A federal judge Wednesday added to the long string of recent courtroom victories for Secretary of State Brad Raffensperger by ruling against four groups trying to reinstate the voter registrations of thousands who no longer live in Georgia in time for the Jan. 5 runoff.

“This lawsuit from left-leaning groups – like the recent ones from the right — was based on conjecture by unqualified ‘experts’ drawn from sloppy analysis,” Raffensperger said. “This office abides by the law regardless of criticism and oversees fair and accurate elections open to all eligible voters – but only eligible Georgia voters.”

U.S. District Court Judge Steve Jones rejected claims by four voting-rights groups that argued last week that the voter registrations of nearly 200,000 people were improperly canceled last year. Jones denied their request to have the registrations restored before next month’s runoff for Georgia’s two U.S. Senate seats and a post on the Public Service Commission.

The cancelations were completed during routine list maintenance last year as required by state and federal law.
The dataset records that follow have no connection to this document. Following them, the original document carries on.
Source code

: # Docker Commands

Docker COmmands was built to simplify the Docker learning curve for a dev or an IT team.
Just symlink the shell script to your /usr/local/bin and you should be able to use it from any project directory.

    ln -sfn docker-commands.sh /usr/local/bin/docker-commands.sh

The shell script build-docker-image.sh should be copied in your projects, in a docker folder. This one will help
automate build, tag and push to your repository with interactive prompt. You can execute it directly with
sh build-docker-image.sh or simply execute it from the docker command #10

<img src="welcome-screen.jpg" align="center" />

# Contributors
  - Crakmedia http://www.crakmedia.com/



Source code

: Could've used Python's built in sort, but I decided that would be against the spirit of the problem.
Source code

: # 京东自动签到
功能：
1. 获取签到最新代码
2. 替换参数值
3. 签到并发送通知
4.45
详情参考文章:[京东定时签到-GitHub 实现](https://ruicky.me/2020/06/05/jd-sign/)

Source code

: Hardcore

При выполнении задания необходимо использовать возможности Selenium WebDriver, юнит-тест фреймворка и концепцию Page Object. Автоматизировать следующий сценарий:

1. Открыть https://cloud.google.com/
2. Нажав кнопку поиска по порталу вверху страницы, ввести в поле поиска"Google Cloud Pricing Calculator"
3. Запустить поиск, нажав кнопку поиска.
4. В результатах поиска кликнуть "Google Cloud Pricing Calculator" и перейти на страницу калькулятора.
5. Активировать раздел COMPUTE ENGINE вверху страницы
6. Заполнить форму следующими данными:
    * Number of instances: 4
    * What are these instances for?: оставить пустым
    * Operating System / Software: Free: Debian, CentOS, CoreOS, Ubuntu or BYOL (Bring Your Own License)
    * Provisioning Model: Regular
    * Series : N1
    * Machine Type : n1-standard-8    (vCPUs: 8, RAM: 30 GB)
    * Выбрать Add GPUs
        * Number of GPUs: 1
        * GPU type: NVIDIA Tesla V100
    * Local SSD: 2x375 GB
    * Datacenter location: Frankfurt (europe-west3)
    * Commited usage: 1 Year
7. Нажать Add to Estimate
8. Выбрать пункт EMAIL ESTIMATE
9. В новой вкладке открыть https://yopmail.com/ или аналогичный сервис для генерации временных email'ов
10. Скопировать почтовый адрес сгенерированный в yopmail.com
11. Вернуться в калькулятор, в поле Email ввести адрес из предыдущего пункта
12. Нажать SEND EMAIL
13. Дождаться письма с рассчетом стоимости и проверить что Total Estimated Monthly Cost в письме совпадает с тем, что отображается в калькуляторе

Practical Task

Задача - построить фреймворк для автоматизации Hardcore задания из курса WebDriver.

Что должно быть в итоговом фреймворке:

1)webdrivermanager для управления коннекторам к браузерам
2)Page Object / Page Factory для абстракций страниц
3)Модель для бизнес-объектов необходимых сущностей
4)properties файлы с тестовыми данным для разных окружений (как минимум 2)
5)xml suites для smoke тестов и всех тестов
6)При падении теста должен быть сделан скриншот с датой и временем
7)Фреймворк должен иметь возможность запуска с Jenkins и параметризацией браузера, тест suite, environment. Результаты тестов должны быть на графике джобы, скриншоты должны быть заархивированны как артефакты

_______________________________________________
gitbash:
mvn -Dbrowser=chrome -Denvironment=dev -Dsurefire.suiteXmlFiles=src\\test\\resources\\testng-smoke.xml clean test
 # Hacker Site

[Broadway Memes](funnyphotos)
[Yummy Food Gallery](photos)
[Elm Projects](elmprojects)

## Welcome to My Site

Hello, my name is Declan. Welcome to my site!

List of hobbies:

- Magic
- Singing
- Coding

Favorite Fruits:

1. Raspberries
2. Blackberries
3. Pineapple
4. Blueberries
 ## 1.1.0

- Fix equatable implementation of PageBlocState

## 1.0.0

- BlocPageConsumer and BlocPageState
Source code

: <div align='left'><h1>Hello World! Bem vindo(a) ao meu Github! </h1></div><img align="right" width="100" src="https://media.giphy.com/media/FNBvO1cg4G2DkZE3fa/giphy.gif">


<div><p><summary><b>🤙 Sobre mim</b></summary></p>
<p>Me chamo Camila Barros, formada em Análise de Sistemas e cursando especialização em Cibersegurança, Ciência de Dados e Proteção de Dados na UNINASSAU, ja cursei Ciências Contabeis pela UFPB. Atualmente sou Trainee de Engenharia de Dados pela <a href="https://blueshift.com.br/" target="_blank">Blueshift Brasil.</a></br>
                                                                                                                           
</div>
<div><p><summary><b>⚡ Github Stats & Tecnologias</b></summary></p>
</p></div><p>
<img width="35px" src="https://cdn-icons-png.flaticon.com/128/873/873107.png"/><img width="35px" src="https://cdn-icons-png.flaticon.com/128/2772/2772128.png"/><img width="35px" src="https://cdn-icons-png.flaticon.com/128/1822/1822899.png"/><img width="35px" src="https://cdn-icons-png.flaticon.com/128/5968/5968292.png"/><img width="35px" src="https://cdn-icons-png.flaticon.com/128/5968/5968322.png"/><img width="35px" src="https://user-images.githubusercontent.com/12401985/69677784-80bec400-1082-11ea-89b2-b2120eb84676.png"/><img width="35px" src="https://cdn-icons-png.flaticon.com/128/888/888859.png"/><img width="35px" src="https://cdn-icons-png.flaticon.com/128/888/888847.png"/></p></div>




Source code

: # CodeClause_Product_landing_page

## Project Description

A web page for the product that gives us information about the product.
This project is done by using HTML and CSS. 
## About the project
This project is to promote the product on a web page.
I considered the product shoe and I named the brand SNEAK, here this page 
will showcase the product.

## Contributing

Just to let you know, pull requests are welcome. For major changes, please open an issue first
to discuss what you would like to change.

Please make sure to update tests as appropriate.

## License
The Secretary of State’s Office made public the list of people subject to cancelation two months in advance. News outlets reviewing it found that the people on it had moved years ago.

Before cancelation, each person was sent a letter instructing them to complete an attached postage-paid postcard if they wanted to stay registered to vote. They had also ignored a similar letter four years earlier when their registration became inactive, although voting once in that time would have returned them to active status and prevented cancelation.

In the lawsuit, the groups relied on conclusions from an itinerant journalist who cross referenced the list of cancelations with commercial lists used by large mailers for address correction, a process known to produce a large number of errors due to common names.

Georgia is recognized as a national leader in elections. It was the first state in the country to implement the trifecta of automatic voter registration, at least 16 days of early voting (which has been called the “gold standard”), and no-excuse absentee voting. Georgia continues to set records for voter turnout and election participation, seeing the largest increase in average turnout of any other state in the 2018 midterm election and record primary turnout in 2020, with over 1.1 million absentee by mail voters and over 1.2 million in-person voters utilizing Georgia’s new, secure, paper ballot voting system.